Often, the process renders an ill-defined real-world problem as a well-defined mathematical problem that can be solved using available mathematical techniques. The solution must then be verified mathematically but also validated against real-world constraints. Since the real-world constraints are often competing values and priorities held by the modeller or the client, or society at large (Pollak 1997), validation often requires judgments that extend beyond the realm of pure mathematics (Gainsburg 2006, p. 31).
Today, many professionals engage in mathematical modelling in academia and in industry (Haines 2011). They engage in practices that allow them to assess risk to banks or assets, understand human-resource dynamics, to predict weather or climate, or plan rush hour traffic patterns, to name a few (Frejd and Bergsten 2018). We agree with Lesh and Zawojewski (2007) that beyond the academic requirements for entry into careers, students have a need to understand, describe, and explain the social and economic systems in which they operate. Teaching designed to meet these goals would emphasize practices like using mathematics to create, construct, refine, adapt, describe, explain, manipulate, predict, simulate, and design in service of a client’s (or one’s own) needs (Frejd and Bergsten 2016; Lesh and Zawojewski 2007). Clients need models adequate for specific purposes, which often means using mathematical principles and representations to solve ill-defined problems constrained by values or priorities, rather than seeking “correct” answers that could be logically justified.
3.2 What could students learn through mathematical modelling?

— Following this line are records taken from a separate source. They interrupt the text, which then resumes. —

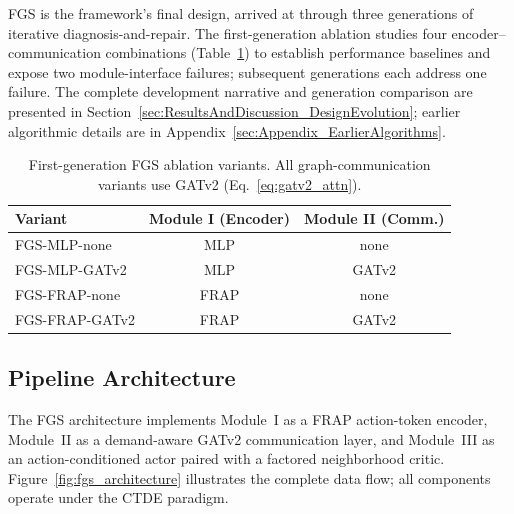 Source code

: FGS is the framework's final design, arrived at through three generations of iterative diagnosis-and-repair. The first-generation ablation studies four encoder--communication combinations (Table~\ref{tab:fgs_variants}) to establish performance baselines and expose two module-interface failures; subsequent generations each address one failure. The complete development narrative and generation comparison are presented in Section~\ref{sec:ResultsAndDiscussion_DesignEvolution}; earlier algorithmic details are in Appendix~\ref{sec:Appendix_EarlierAlgorithms}.

\begin{table}[ht]
  \centering
  \caption{First-generation FGS ablation variants. All graph-communication variants use GATv2 (Eq.~\ref{eq:gatv2_attn}).}
  \label{tab:fgs_variants}
  \begin{tabular}{lcc}
    \hline
    Variant          & Module I (Encoder) & Module II (Comm.) \\
    \hline
    FGS-MLP-none     & MLP                & none    \\
    FGS-MLP-GATv2    & MLP                & GATv2   \\
    FGS-FRAP-none    & FRAP               & none    \\
    FGS-FRAP-GATv2   & FRAP               & GATv2   \\
    \hline
  \end{tabular}
\end{table}



\subsection{Pipeline Architecture}
\label{sec:Methodology_PipelineArchitecture}

The FGS architecture implements Module~I as a FRAP action-token encoder, Module~II as a demand-aware GATv2 communication layer, and Module~III as an action-conditioned actor paired with a factored neighborhood critic. Figure~\ref{fig:fgs_architecture} illustrates the complete data flow; all components operate under the CTDE paradigm.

Four of the practices that are inherent in the practices of professional modellers as identified in several studies of their practices and are suitable in regular classrooms are: (1) making meaning for decision making in the situational context and mathematical representations of this context (Drakes 2012; Frejd and Bergsten 2018), (2) anticipating/mathematical foresight (Maciejewski and Barton 2016), (3) argumentation based on judgments beyond the realms of mathematics (Ekol 2011; Pollak 1997; Spandaw 2011), and (4) validating or justifying (Drakes 2012; Frejd and Bergsten 2018). In this sub-section, we will (1) argue that mathematics education based in such practices associated with mathematical modelling is within the capabilities of students, and teachers, in regular classrooms, and (2) illustrate these practices with empirical examples.

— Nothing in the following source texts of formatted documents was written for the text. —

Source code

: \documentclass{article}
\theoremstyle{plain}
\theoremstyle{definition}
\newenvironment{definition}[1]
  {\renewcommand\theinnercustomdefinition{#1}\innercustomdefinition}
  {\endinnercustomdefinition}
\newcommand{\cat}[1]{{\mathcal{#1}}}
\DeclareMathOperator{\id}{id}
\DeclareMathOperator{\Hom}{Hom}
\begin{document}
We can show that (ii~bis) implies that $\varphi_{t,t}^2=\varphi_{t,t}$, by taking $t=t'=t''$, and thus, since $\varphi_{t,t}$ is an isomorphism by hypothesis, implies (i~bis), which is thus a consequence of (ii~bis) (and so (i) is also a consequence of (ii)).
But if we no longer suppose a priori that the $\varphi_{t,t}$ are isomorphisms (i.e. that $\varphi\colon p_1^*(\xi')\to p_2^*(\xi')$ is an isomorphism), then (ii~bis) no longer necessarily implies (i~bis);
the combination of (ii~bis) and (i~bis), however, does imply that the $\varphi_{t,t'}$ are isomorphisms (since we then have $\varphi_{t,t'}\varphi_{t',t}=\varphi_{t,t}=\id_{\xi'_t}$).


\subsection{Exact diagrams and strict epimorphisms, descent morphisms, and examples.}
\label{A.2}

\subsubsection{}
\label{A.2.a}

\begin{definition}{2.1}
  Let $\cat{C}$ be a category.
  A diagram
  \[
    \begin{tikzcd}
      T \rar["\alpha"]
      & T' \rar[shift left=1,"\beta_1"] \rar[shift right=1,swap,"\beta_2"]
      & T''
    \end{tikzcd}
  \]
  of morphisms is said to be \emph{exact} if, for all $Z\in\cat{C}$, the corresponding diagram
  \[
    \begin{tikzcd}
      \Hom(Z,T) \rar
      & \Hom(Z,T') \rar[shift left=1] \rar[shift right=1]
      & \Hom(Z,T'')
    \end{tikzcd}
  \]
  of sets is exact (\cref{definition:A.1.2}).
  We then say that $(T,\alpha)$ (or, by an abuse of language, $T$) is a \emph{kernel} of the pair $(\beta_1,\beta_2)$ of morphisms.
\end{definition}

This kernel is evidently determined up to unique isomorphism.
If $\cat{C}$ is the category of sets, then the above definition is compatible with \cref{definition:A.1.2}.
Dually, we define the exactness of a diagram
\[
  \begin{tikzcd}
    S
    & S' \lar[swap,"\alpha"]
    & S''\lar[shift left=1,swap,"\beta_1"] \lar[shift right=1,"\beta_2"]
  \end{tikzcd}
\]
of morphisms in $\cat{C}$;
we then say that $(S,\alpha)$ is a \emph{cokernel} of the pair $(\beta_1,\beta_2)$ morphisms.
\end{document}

3.2.1 Student and teacher capabilities in regular classrooms
English (2003) noted that young learners in elementary and middle school years, given appropriate modelling tasks, are capable of engaging in mathematical processes such as describing, analysing, coordinating, explaining, constructing, critical reasoning, argumentation, and generating a generalizable model, during mathematization of objects, relations, patterns, and rules. These are the same practices mentioned above by Frejd and Bergsten (2016) and Lesh and Zawojewski (2007). In a study by Brown and Stillman (2017), 25 Year 6 students (12 years old) being introduced to modelling to develop a modelling conception of mathematics (Houston et al. 2010) began to develop a conception of mathematical modelling not only as a way of handling problems, particularly real-world ones, but also as a broader conception of mathematics being a way to think about life. Recently, Fulton et al. (2019) have reported similar mathematical engagement with students as young as 6 years old in different modelling tasks. Fulton et al. found that teachers were able to design and implement modelling tasks, in the regular classroom, that promoted opportunities for all students to solve problems that mattered to them.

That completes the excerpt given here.